Activision Deal Could be Decided Tomorrow
It’s been the best part of a year since Microsoft’s purchase of Activision was announced, and things have been heating up in the last 48 hours. The American regulator – the FTC – is meeting to vote on the deal tomorrow. If it’s approved, it could mean other regulators follow suit sooner rather than later.
And Microsoft have been working hard to make sure it is approved. In the last two days, there has been announcement after announcement. All have been designed to show the deal as a positive, and to help show Sony’s concerns about the deal to be self-interested. At least in the court of public opinion, these moves have largely worked.
Nintendo will get Call of Duty for the next ten years, and the blockbuster franchise will continue to appear on Steam too. This leaves Sony as the only member of the big four not in support of the deal, despite being offered the same ten-year remediation. They would rather the deal be blocked outright. Given the previous commitments though, their claim this is bad for gamers now looks paper thin. Phil Spencer, head of Xbox, said: “From where we sit, it’s clear they’re spending more time with the regulators than they are with us to try and get this deal done.”
The CWA union offered support for the Activision deal. That’s a big positive for regulators. Harassment issues at Activision were infamous. This deal will allow staff to unionise. In a way to hit that home, Zenimax worker announced they were unionising on Monday. It’s the first formal union at Microsoft, and the tech giant has remained neutral on it.
The Changing Tides of the Activision Deal
As if action wasn’t enough, Microsoft also released some well-timed opinion pieces and tweets concerning all of the above. Microsoft’s Brad Smith said Sony were about as excited “as Blockbuster was about the rise of Netflix”.

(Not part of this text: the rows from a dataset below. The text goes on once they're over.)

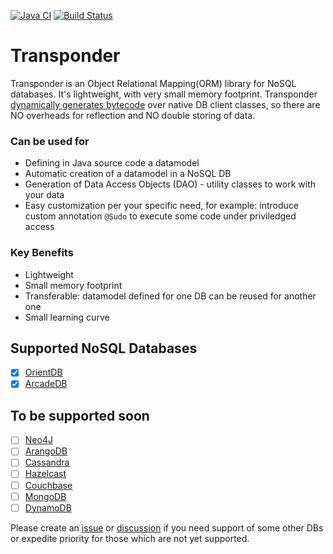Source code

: [![Java CI](https://github.com/OrienteerBAP/Transponder/actions/workflows/maven.yml/badge.svg)](https://github.com/OrienteerBAP/Transponder/actions/workflows/maven.yml) [![Build Status](https://app.travis-ci.com/OrienteerBAP/Transponder.svg?branch=master)](https://app.travis-ci.com/OrienteerBAP/Transponder)

# Transponder
Transponder is an Object Relational Mapping(ORM) library for NoSQL databases. It's lightweight, with very small memory footprint.
Transponder [dynamically generates bytecode](https://github.com/raphw/byte-buddy) over native DB client classes, so there are NO overheads for reflection and NO double storing of data.

### Can be used for
* Defining in Java source code a datamodel
* Automatic creation of a datamodel in a NoSQL DB
* Generation of Data Access Objects (DAO) - utility classes to work with your data
* Easy customization per your specific need, for example: introduce custom annotation `@Sudo` to execute some code under priviledged access

### Key Benefits

* Lightweight
* Small memory footprint
* Transferable: datamodel defined for one DB can be reused for another one
* Small learning curve

## Supported NoSQL Databases

- [X] [OrientDB](https://github.com/orientechnologies/orientdb)
- [X] [ArcadeDB](https://github.com/ArcadeData/arcadedb)

## To be supported soon

- [ ] [Neo4J](https://github.com/neo4j/neo4j)
- [ ] [ArangoDB](https://github.com/arangodb/arangodb)
- [ ] [Cassandra](https://github.com/apache/cassandra)
- [ ] [Hazelcast](https://github.com/hazelcast/hazelcast)
- [ ] [Couchbase](https://github.com/couchbase)
- [ ] [MongoDB](https://github.com/mongodb/mongo)
- [ ] [DynamoDB](https://aws.amazon.com/dynamodb/)

Please create an [issue](https://github.com/OrienteerBAP/Transponder/issues) or [discussion](https://github.com/OrienteerBAP/Transponder/discussions) if you need support of some other DBs or expedite priority for those which are not yet supported.
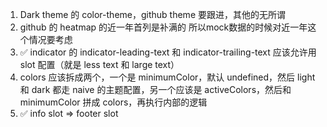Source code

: 1. Dark theme 的 color-theme，github theme 要跟进，其他的无所谓
2. github 的 heatmap 的近一年首列是补满的 所以mock数据的时候对近一年这个情况要考虑
3. ✅ indicator 的 indicator-leading-text 和 indicator-trailing-text 应该允许用 slot 配置（就是 less text 和 large text）
4. colors 应该拆成两个，一个是 minimumColor，默认 undefined，然后 light 和 dark 都走 naive 的主题配置，另一个应该是 activeColors，然后和 minimumColor 拼成 colors，再执行内部的逻辑
5. ✅ info slot => footer slot
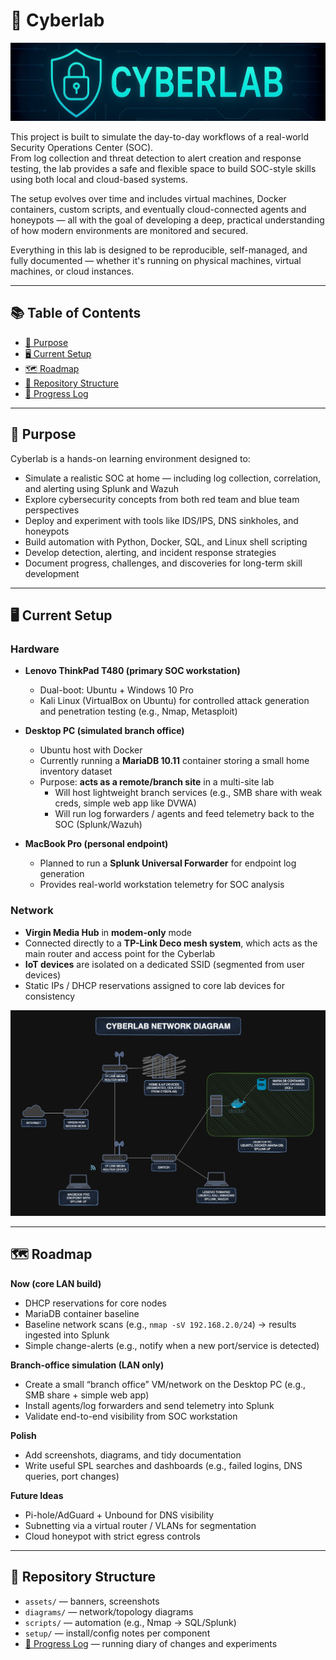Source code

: # 🧪 Cyberlab

![Cyberlab Banner](assets/cyberlab-banner.png)

This project is built to simulate the day-to-day workflows of a real-world Security Operations Center (SOC).  
From log collection and threat detection to alert creation and response testing, the lab provides a safe and flexible space to build SOC-style skills using both local and cloud-based systems.

The setup evolves over time and includes virtual machines, Docker containers, custom scripts, and eventually cloud-connected agents and honeypots — all with the goal of developing a deep, practical understanding of how modern environments are monitored and secured.

Everything in this lab is designed to be reproducible, self-managed, and fully documented — whether it's running on physical machines, virtual machines, or cloud instances.

---

## 📚 Table of Contents
- [🎯 Purpose](#purpose)
- [🖥️ Current Setup](#current-setup)
- [🗺️ Roadmap](#roadmap)
- [📁 Repository Structure](#repository-structure)
- [📓 Progress Log](#progress-log)

---

## 🎯 Purpose

Cyberlab is a hands-on learning environment designed to:

- Simulate a realistic SOC at home — including log collection, correlation, and alerting using Splunk and Wazuh
- Explore cybersecurity concepts from both red team and blue team perspectives
- Deploy and experiment with tools like IDS/IPS, DNS sinkholes, and honeypots
- Build automation with Python, Docker, SQL, and Linux shell scripting
- Develop detection, alerting, and incident response strategies
- Document progress, challenges, and discoveries for long-term skill development

---

## 🖥️ Current Setup

### Hardware

- **Lenovo ThinkPad T480 (primary SOC workstation)**
  - Dual-boot: Ubuntu + Windows 10 Pro
  - Kali Linux (VirtualBox on Ubuntu) for controlled attack generation and penetration testing (e.g., Nmap, Metasploit)

- **Desktop PC (simulated branch office)**
  - Ubuntu host with Docker
  - Currently running a **MariaDB 10.11** container storing a small home inventory dataset
  - Purpose: **acts as a remote/branch site** in a multi-site lab  
    - Will host lightweight branch services (e.g., SMB share with weak creds, simple web app like DVWA)  
    - Will run log forwarders / agents and feed telemetry back to the SOC (Splunk/Wazuh)

- **MacBook Pro (personal endpoint)**  
  - Planned to run a **Splunk Universal Forwarder** for endpoint log generation  
  - Provides real-world workstation telemetry for SOC analysis

### Network

- **Virgin Media Hub** in **modem-only** mode  
- Connected directly to a **TP-Link Deco mesh system**, which acts as the main router and access point for the Cyberlab  
- **IoT devices** are isolated on a dedicated SSID (segmented from user devices)  
- Static IPs / DHCP reservations assigned to core lab devices for consistency  

![Network Topology](diagrams/cyberlab-network.png)

---

## 🗺️ Roadmap

**Now (core LAN build)**
- DHCP reservations for core nodes  
- MariaDB container baseline  
- Baseline network scans (e.g., `nmap -sV 192.168.2.0/24`) → results ingested into Splunk  
- Simple change-alerts (e.g., notify when a new port/service is detected)  

**Branch-office simulation (LAN only)**
- Create a small “branch office” VM/network on the Desktop PC (e.g., SMB share + simple web app)  
- Install agents/log forwarders and send telemetry into Splunk  
- Validate end-to-end visibility from SOC workstation  

**Polish**
- Add screenshots, diagrams, and tidy documentation  
- Write useful SPL searches and dashboards (e.g., failed logins, DNS queries, port changes)  

**Future Ideas**
- Pi-hole/AdGuard + Unbound for DNS visibility  
- Subnetting via a virtual router / VLANs for segmentation  
- Cloud honeypot with strict egress controls  

---

## 📁 Repository Structure

- `assets/` — banners, screenshots
- `diagrams/` — network/topology diagrams
- `scripts/` — automation (e.g., Nmap → SQL/Splunk)
- `setup/` — install/config notes per component
- [📓 Progress Log](progress-log.md) — running diary of changes and experiments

All of this has hammered home while the deal should go through. And it’ll be repeated today, when Smith and other Microsoft executives meet with the FTC ahead of a potential decision tomorrow. It comes in the wake of rumours that the FTC could sue, and that one judge was flipping to accept the deal. It’s interesting, and political, and drama-filled. The idea that the Activision deal could be ‘complete’ in America by the end of tomorrow is incredible.
Other regulators – specifically the EU – would be likely to follow suit in short measure. And the UK regulators are unlikely to hold out if every other regulator signs off. This truly could be the beginning of the end.
It’s been a long 12 months, with some uncertainty and plenty of console warring. But the future is here. There are questions about what exactly that future might entail. At the very least, it shows a Microsoft who is willing to fight (and spend) for its place in the industry.
And whatever you might think, that can only ever be a good thing.